▶ **WHAT THE EXERCISE ASKS**
A line below contains "1. [Spring中毒太深", and a later one contains "2. [一个简单的字符串，为什么 Redis". Repeat both, with every line between them, exactly.

▶ **Records from a data source**
============================================================

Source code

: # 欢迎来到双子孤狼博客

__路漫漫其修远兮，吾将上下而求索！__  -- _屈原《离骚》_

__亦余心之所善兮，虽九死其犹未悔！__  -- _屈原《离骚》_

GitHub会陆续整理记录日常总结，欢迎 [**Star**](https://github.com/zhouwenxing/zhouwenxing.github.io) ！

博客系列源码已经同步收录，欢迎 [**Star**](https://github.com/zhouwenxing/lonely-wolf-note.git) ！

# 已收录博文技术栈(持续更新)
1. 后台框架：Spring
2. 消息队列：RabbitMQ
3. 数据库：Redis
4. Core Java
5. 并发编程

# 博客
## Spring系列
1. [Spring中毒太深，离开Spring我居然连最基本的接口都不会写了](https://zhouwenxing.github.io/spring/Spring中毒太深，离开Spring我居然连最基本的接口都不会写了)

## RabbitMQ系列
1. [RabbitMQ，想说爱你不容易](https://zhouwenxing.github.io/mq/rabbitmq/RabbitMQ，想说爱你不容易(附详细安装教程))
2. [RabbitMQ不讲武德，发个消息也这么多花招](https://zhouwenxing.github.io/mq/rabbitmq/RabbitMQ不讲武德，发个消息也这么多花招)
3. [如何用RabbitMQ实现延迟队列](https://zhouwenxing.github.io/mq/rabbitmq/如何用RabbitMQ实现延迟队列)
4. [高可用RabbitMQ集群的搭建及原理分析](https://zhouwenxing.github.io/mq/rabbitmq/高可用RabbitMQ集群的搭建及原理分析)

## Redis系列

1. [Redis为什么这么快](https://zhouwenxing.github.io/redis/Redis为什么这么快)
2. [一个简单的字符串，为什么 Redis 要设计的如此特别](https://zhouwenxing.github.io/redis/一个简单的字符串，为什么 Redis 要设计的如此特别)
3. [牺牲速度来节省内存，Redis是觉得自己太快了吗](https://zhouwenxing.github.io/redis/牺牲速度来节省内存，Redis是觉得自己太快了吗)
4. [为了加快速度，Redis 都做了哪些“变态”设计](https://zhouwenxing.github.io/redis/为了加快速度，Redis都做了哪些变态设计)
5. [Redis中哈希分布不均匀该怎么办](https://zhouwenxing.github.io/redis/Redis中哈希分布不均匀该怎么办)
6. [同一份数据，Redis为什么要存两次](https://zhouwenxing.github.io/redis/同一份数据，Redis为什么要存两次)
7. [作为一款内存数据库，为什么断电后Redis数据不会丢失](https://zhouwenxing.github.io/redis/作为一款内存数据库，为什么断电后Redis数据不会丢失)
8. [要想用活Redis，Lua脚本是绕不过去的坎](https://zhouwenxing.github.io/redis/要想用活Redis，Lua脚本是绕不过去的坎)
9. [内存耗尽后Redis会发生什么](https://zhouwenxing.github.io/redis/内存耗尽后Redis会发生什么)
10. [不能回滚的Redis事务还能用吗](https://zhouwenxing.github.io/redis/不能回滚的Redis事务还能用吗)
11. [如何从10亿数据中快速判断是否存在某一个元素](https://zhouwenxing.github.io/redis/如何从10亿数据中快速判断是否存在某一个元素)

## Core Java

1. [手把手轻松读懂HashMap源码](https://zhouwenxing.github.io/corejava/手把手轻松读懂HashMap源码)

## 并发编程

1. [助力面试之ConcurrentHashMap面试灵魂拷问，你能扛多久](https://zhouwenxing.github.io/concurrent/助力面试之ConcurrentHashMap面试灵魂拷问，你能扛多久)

============================================================

▶ **RESPONSE AREA**
1. [Spring中毒太深，离开Spring我居然连最基本的接口都不会写了](https://zhouwenxing.github.io/spring/Spring中毒太深，离开Spring我居然连最基本的接口都不会写了)

## RabbitMQ系列
1. [RabbitMQ，想说爱你不容易](https://zhouwenxing.github.io/mq/rabbitmq/RabbitMQ，想说爱你不容易(附详细安装教程))
2. [RabbitMQ不讲武德，发个消息也这么多花招](https://zhouwenxing.github.io/mq/rabbitmq/RabbitMQ不讲武德，发个消息也这么多花招)
3. [如何用RabbitMQ实现延迟队列](https://zhouwenxing.github.io/mq/rabbitmq/如何用RabbitMQ实现延迟队列)
4. [高可用RabbitMQ集群的搭建及原理分析](https://zhouwenxing.github.io/mq/rabbitmq/高可用RabbitMQ集群的搭建及原理分析)

## Redis系列

1. [Redis为什么这么快](https://zhouwenxing.github.io/redis/Redis为什么这么快)
2. [一个简单的字符串，为什么 Redis 要设计的如此特别](https://zhouwenxing.github.io/redis/一个简单的字符串，为什么 Redis 要设计的如此特别)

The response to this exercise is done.